Exercise goal: Exactly and in full, give the records again.

Input records:
-----

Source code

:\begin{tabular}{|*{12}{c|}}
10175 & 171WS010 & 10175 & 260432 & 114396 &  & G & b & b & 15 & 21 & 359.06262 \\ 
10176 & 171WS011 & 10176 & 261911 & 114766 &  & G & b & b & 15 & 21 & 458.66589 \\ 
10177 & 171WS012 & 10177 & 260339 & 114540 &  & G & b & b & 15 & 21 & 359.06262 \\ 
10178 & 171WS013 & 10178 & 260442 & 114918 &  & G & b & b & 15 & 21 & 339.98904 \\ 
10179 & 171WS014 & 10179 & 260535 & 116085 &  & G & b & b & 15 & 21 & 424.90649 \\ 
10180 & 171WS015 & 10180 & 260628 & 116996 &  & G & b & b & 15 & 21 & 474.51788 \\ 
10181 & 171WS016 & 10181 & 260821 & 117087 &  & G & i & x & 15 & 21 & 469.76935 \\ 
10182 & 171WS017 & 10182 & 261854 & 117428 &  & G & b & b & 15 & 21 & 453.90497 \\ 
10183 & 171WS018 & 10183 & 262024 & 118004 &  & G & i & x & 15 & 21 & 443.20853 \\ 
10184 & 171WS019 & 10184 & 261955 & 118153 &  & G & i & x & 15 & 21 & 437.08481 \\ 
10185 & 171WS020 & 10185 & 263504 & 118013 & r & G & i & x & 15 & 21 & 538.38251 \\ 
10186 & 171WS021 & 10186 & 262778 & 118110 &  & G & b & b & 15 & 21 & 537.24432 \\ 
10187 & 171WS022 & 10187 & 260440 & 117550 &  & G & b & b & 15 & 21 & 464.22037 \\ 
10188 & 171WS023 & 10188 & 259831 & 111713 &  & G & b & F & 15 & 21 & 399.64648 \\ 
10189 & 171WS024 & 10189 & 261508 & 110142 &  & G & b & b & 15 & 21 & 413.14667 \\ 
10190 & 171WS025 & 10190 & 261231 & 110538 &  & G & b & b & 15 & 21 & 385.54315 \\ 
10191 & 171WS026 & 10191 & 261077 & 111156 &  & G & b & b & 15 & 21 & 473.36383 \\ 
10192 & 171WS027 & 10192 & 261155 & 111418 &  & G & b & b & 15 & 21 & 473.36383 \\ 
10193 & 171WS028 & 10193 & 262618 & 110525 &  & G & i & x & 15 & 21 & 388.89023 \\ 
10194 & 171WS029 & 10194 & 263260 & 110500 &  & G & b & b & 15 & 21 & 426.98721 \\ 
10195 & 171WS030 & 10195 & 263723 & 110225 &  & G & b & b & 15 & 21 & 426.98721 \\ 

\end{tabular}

-----

Expected output:
Source code

:\begin{tabular}{|*{12}{c|}}
10175 & 171WS010 & 10175 & 260432 & 114396 &  & G & b & b & 15 & 21 & 359.06262 \\ 
10176 & 171WS011 & 10176 & 261911 & 114766 &  & G & b & b & 15 & 21 & 458.66589 \\ 
10177 & 171WS012 & 10177 & 260339 & 114540 &  & G & b & b & 15 & 21 & 359.06262 \\ 
10178 & 171WS013 & 10178 & 260442 & 114918 &  & G & b & b & 15 & 21 & 339.98904 \\ 
10179 & 171WS014 & 10179 & 260535 & 116085 &  & G & b & b & 15 & 21 & 424.90649 \\ 
10180 & 171WS015 & 10180 & 260628 & 116996 &  & G & b & b & 15 & 21 & 474.51788 \\ 
10181 & 171WS016 & 10181 & 260821 & 117087 &  & G & i & x & 15 & 21 & 469.76935 \\ 
10182 & 171WS017 & 10182 & 261854 & 117428 &  & G & b & b & 15 & 21 & 453.90497 \\ 
10183 & 171WS018 & 10183 & 262024 & 118004 &  & G & i & x & 15 & 21 & 443.20853 \\ 
10184 & 171WS019 & 10184 & 261955 & 118153 &  & G & i & x & 15 & 21 & 437.08481 \\ 
10185 & 171WS020 & 10185 & 263504 & 118013 & r & G & i & x & 15 & 21 & 538.38251 \\ 
10186 & 171WS021 & 10186 & 262778 & 118110 &  & G & b & b & 15 & 21 & 537.24432 \\ 
10187 & 171WS022 & 10187 & 260440 & 117550 &  & G & b & b & 15 & 21 & 464.22037 \\ 
10188 & 171WS023 & 10188 & 259831 & 111713 &  & G & b & F & 15 & 21 & 399.64648 \\ 
10189 & 171WS024 & 10189 & 261508 & 110142 &  & G & b & b & 15 & 21 & 413.14667 \\ 
10190 & 171WS025 & 10190 & 261231 & 110538 &  & G & b & b & 15 & 21 & 385.54315 \\ 
10191 & 171WS026 & 10191 & 261077 & 111156 &  & G & b & b & 15 & 21 & 473.36383 \\ 
10192 & 171WS027 & 10192 & 261155 & 111418 &  & G & b & b & 15 & 21 & 473.36383 \\ 
10193 & 171WS028 & 10193 & 262618 & 110525 &  & G & i & x & 15 & 21 & 388.89023 \\ 
10194 & 171WS029 & 10194 & 263260 & 110500 &  & G & b & b & 15 & 21 & 426.98721 \\ 
10195 & 171WS030 & 10195 & 263723 & 110225 &  & G & b & b & 15 & 21 & 426.98721 \\ 

\end{tabular}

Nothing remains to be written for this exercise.